From 1994 to 1997, Wang worked as a journalist for Nanjing Daily and Jinling Evening News. He subsequently entered government service, first in the Jiangsu Provincial Economic Restructuring Commission. Between 1997 and 2000, he pursued his doctoral studies and later served as deputy director of the Provincial Economic Reform Office's Research Center. He was also a visiting scholar at the University of Toronto and the University of British Columbia (2001–2002).

In 2003, Wang was appointed deputy director of the Comprehensive Research Division of the Provincial Economic Reform Office, and later served as director of the Jiangsu Institute of Urban Development. From 2006 to 2009, he headed the Rural Construction Office of the Jiangsu Department of Construction. In 2009, he became a vice mayor of Lhasa, Tibet Autonomous Region, while serving as deputy leader of Jiangsu's aid-Tibet cadres.

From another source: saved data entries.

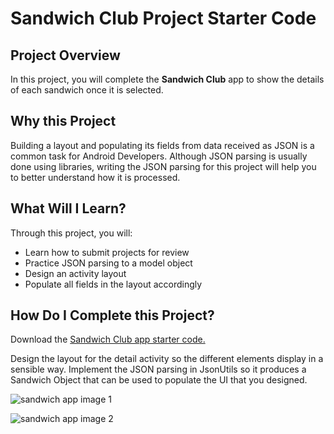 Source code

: # Sandwich Club Project Starter Code

## Project Overview
In this project, you will complete the **Sandwich Club** app to
show the details of each sandwich once it is selected.

## Why this Project

Building a layout and populating its fields from data received as JSON
is a common task for Android Developers. Although JSON parsing is usually
done using libraries, writing the JSON parsing for  this project will
help you to better understand how it is processed.

## What Will I Learn?
Through this project, you will:
- Learn how to submit projects for review
- Practice JSON parsing to a model object
- Design an activity layout
- Populate all fields in the layout accordingly

## How Do I Complete this Project?
Download the [Sandwich Club app starter code.](https://github.com/udacity/sandwich-club-starter-code)

Design the layout for the detail activity so the different elements
display in a sensible way. Implement the JSON parsing in JsonUtils so it
produces a Sandwich Object that can be used to populate the UI that you designed.

![sandwich app image 1](https://user-images.githubusercontent.com/22177989/87686100-bca9b500-c749-11ea-8a00-2b491c1b0c3c.png)



![sandwich app image 2](https://user-images.githubusercontent.com/22177989/87686109-c03d3c00-c749-11ea-9961-b3f9c515aca8.png)
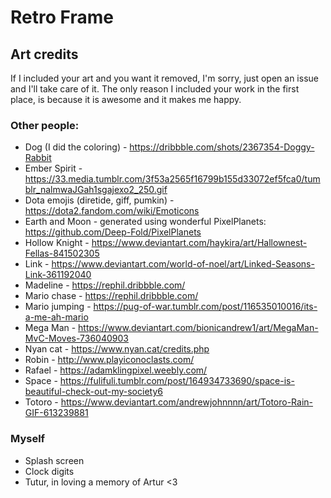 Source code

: # Retro Frame

## Art credits

If I included your art and you want it removed, I'm sorry, just open an issue and I'll take care of it. The only reason I included your work in the first place, is because it is awesome and it makes me happy.

### Other people:

- Dog (I did the coloring) - https://dribbble.com/shots/2367354-Doggy-Rabbit
- Ember Spirit - https://33.media.tumblr.com/3f53a2565f16799b155d33072ef5fca0/tumblr_nalmwaJGah1sgajexo2_250.gif
- Dota emojis (diretide, giff, pumkin) - https://dota2.fandom.com/wiki/Emoticons
- Earth and Moon - generated using wonderful PixelPlanets: https://github.com/Deep-Fold/PixelPlanets
- Hollow Knight - https://www.deviantart.com/haykira/art/Hallownest-Fellas-841502305
- Link - https://www.deviantart.com/world-of-noel/art/Linked-Seasons-Link-361192040
- Madeline - https://rephil.dribbble.com/
- Mario chase - https://rephil.dribbble.com/
- Mario jumping - https://pug-of-war.tumblr.com/post/116535010016/its-a-me-ah-mario
- Mega Man - https://www.deviantart.com/bionicandrew1/art/MegaMan-MvC-Moves-736040903
- Nyan cat - https://www.nyan.cat/credits.php
- Robin - http://www.playiconoclasts.com/
- Rafael - https://adamklingpixel.weebly.com/
- Space - https://fulifuli.tumblr.com/post/164934733690/space-is-beautiful-check-out-my-society6
- Totoro - https://www.deviantart.com/andrewjohnnnn/art/Totoro-Rain-GIF-613239881

### Myself

- Splash screen
- Clock digits
- Tutur, in loving a memory of Artur <3
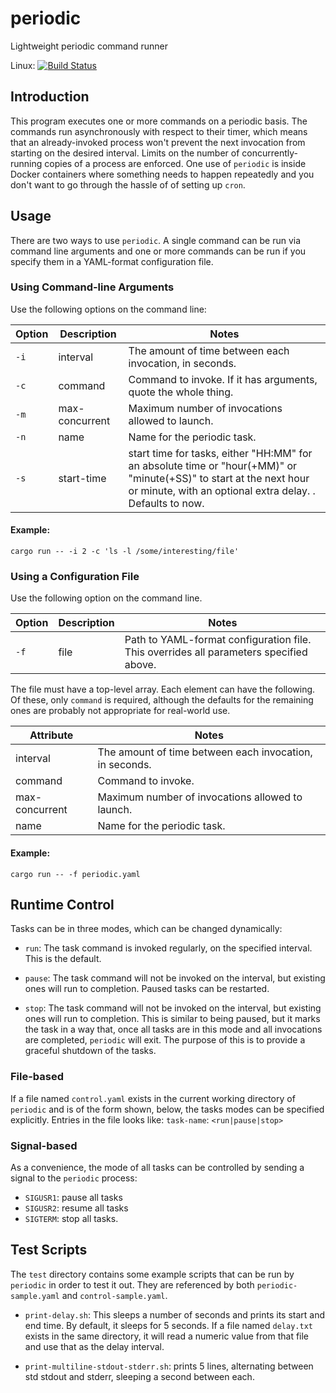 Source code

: # periodic

Lightweight periodic command runner

Linux: [![Build Status](https://travis-ci.org/cmusser/periodic.svg?branch=master)](https://travis-ci.org/cmusser/periodic)

## Introduction

This program executes one or more commands on a periodic basis. The
commands run asynchronously with respect to their timer, which means
that an already-invoked process won't prevent the next invocation from
starting on the desired interval. Limits on the number of
concurrently-running copies of a process are enforced. One use of
`periodic` is inside Docker containers where something needs to happen
repeatedly and you don't want to go through the hassle of of setting
up `cron`.

## Usage

There are two ways to use `periodic`. A single command can be run via
command line arguments and one or more commands can be run if you
specify them in a YAML-format configuration file.

### Using Command-line Arguments
Use the following options on the command line:

|Option|Description|Notes|
|---|---|---|
|`-i`|interval |The amount of time between each invocation, in seconds.|
|`-c`|command |Command to invoke. If it has arguments, quote the whole thing.|
|`-m`|max-concurrent|Maximum number of invocations allowed to launch.|
|`-n`|name|Name for the periodic task.|
|`-s`|start-time|start time for tasks, either "HH:MM" for an absolute time or "hour(+MM)" or "minute(+SS)" to start at the next hour or minute, with an optional extra delay. . Defaults to now.|


#### Example:

	cargo run -- -i 2 -c 'ls -l /some/interesting/file'

### Using a Configuration File

Use the following option on the command line.

|Option|Description|Notes|
|---|---|---|
|`-f`|file |Path to YAML-format configuration file. This overrides all parameters specified above.|

The file must have a top-level array. Each element can have the following.
Of these, only `command` is required, although the defaults for the remaining
ones are probably not appropriate for real-world use.

|Attribute|Notes|
|---|---|
|interval |The amount of time between each invocation, in seconds.|
|command |Command to invoke.|
|max-concurrent|Maximum number of invocations allowed to launch.|
|name|Name for the periodic task.|

#### Example:

	cargo run -- -f periodic.yaml

## Runtime Control

 Tasks can be in three modes, which can be changed dynamically:

- `run`: The task command is invoked regularly, on the specified
  interval. This is the default.

- `pause`: The task command will not be invoked on the interval, but
  existing ones will run to completion. Paused tasks can be restarted.

- `stop`: The task command will not be invoked on the interval, but
  existing ones will run to completion. This is similar to being
  paused, but it marks the task in a way that, once all tasks are in
  this mode and all invocations are completed, `periodic` will
  exit. The purpose of this is to provide a graceful shutdown of the
  tasks.

### File-based

If a file named `control.yaml` exists in the current working directory
of `periodic` and is of the form shown, below, the tasks modes can
be specified explicitly. Entries in the file looks like:
`task-name`: `<run|pause|stop>`

### Signal-based

As a convenience, the mode of all tasks can be controlled by sending a
signal to the `periodic` process:

- `SIGUSR1`: pause all tasks
- `SIGUSR2`: resume all tasks
- `SIGTERM`: stop all tasks.

## Test Scripts

The `test` directory contains some example scripts that can be run by
`periodic` in order to test it out. They are referenced by both
`periodic-sample.yaml` and `control-sample.yaml`.

- `print-delay.sh`: This sleeps a number of seconds and prints its
  start and end time. By default, it sleeps for 5 seconds. If a file
  named `delay.txt` exists in the same directory, it will read a
  numeric value from that file and use that as the delay interval.

- `print-multiline-stdout-stderr.sh`: prints 5 lines, alternating
   between std stdout and stderr, sleeping a second between each.
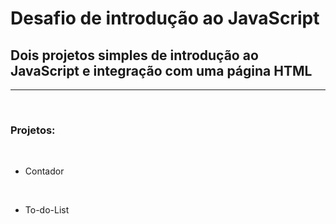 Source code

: # Desafio de introdução ao JavaScript

## Dois projetos simples de introdução ao JavaScript e integração com uma página HTML

***
<br>

### Projetos:

<br>

- Contador

<br>

- To-do-List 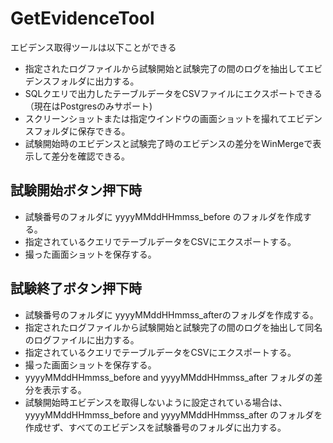 # GetEvidenceTool
エビデンス取得ツールは以下ことができる
* 指定されたログファイルから試験開始と試験完了の間のログを抽出してエビデンスフォルダに出力する。
* SQLクエリで出力したテーブルデータをCSVファイルにエクスポートできる（現在はPostgresのみサポート)
* スクリーンショットまたは指定ウインドウの画面ショットを撮れてエビデンスフォルダに保存できる。
* 試験開始時のエビデンスと試験完了時のエビデンスの差分をWinMergeで表示して差分を確認できる。

## 試験開始ボタン押下時
* 試験番号のフォルダに yyyyMMddHHmmss_before のフォルダを作成する。
* 指定されているクエリでテーブルデータをCSVにエクスポートする。
* 撮った画面ショットを保存する。

## 試験終了ボタン押下時
* 試験番号のフォルダに yyyyMMddHHmmss_afterのフォルダを作成する。
* 指定されたログファイルから試験開始と試験完了の間のログを抽出して同名のログファイルに出力する。
* 指定されているクエリでテーブルデータをCSVにエクスポートする。
* 撮った画面ショットを保存する。
* yyyyMMddHHmmss_before and yyyyMMddHHmmss_after フォルダの差分を表示する。
* 試験開始時エビデンスを取得しないように設定されている場合は、
yyyyMMddHHmmss_before and yyyyMMddHHmmss_after のフォルダを作成せず、すべてのエビデンスを試験番号のフォルダに出力する。
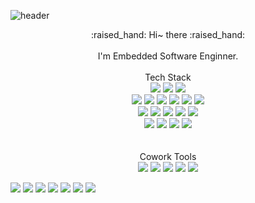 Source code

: 

![header](https://capsule-render.vercel.app/api?type=slice&color=F8DA43&height=200&text=Seunghyun%20Lee&fontColor=262627&fontSize=60)


<div align="center">
:raised_hand: Hi~ there  :raised_hand:
</div>
<br/>

<div align="center">
I'm Embedded Software Enginner.
 </div>
 
<br/>
<div align="center">
Tech Stack
 </div>
 
 
<div align="center">
<img src="https://img.shields.io/badge/C-A8B9CC?style=flat-square&logo=C&logoColor=white"/></a>
<img src="https://img.shields.io/badge/C++-00599C?style=flat-square&logo=C%2B%2B&logoColor=white"/></a>
<img src="https://img.shields.io/badge/Python-3766AB?style=flat-square&logo=Python&logoColor=white"/></a> 
<br/>
<img src="https://img.shields.io/badge/Arduino-00979D?style=flat-square&logo=Raspberry Pi&logoColor=white"/></a>
<img src="https://img.shields.io/badge/Raspberry Pi-A22846?style=flat-square&logo=RaspberryPi&logoColor=white"/></a>
<img src="https://img.shields.io/badge/AVR-000000"/></a>
<img src="https://img.shields.io/badge/ARM-2A9CC5"/></a>
<img src="https://img.shields.io/badge/NodeMCU-604B25"/></a>
<img src="https://img.shields.io/badge/Intel Edison-1F6DBF"/></a>
<br/>
<img src="https://img.shields.io/badge/SketchUp-005F9E?style=flat-square&logo=SketchUp&logoColor=white"/></a>
<img src="https://img.shields.io/badge/AutoCAD-AF1B1A?"/></a>
<img src="https://img.shields.io/badge/Fritzing-E0482C"/></a>
<img src="https://img.shields.io/badge/Draw.io-F08805"/></a>
<img src="https://img.shields.io/badge/App Inventor-A7247A"/></a>
<br/>
<img src="https://img.shields.io/badge/Firebase-FFCA28?style=flat-square&logo=Firebase&logoColor=white"/></a>
<img src="https://img.shields.io/badge/OpenCV-5C3EE8?style=flat-square&logo=OpenCV&logoColor=white"/></a>
<img src="https://img.shields.io/badge/TensorFlow-FF6F00?style=flat-square&logo=TensorFlow&logoColor=white"/></a>
<img src="https://img.shields.io/badge/Linux-FCC624?style=flat-square&logo=Linux&logoColor=white"/></a>
 </div>

<br/>
<br/>
 

<div align="center">
Cowork Tools
 </div>

<div align="center">
<img src="https://img.shields.io/badge/GitHub-181717?style=flat-square&logo=GitHub&logoColor=white"/></a>
<img src="https://img.shields.io/badge/Slack-4A154B?style=flat-square&logo=Slack&logoColor=white"/></a> 
<img src="https://img.shields.io/badge/Notion-000000?style=flat-square&logo=Notion&logoColor=white"/></a> 
<img src="https://img.shields.io/badge/Trello-0052CC?style=flat-square&logo=Trello&logoColor=white"/></a> 
<img src="https://img.shields.io/badge/Figma-F24E1E?style=flat-square&logo=Figma&logoColor=white"/></a> 
 </div>

<img src="https://img.shields.io/badge/쓰고자하는_ARM-2A9CC5"/></a>
<img src="https://img.shields.io/badge/쓰고자하는_ARM-2A9CC5"/></a>
<img src="https://img.shields.io/badge/쓰고자하는_ARM-2A9CC5"/></a>
<img src="https://img.shields.io/badge/쓰고자하는_ARM-2A9CC5"/></a>
<img src="https://img.shields.io/badge/TensorFlow-FF6F00?style=flat-square&logo=TensorFlow&logoColor=white"/></a>
<img src="https://img.shields.io/badge/OpenCV-5C3EE8?style=flat-square&logo=OpenCV&logoColor=white"/></a>
<img src="https://img.shields.io/badge/Trello-0052CC?style=flat-square&logo=Trello&logoColor=white"/></a>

Between 2012 and 2015, Wang was executive vice mayor of Lhasa and deputy director of the Jiangsu Department of Housing and Urban-Rural Development. In September 2015, he became general manager and deputy party secretary of Jiangsu Guoxin Asset Management Group, later rising to chairman in 2017. In December 2019, Wang was appointed deputy party secretary of Nantong and became mayor of Nantong. He was elevated to party secretary in July 2021 and concurrently served as chairman of the Nantong Municipal People's Congress (2022–2023).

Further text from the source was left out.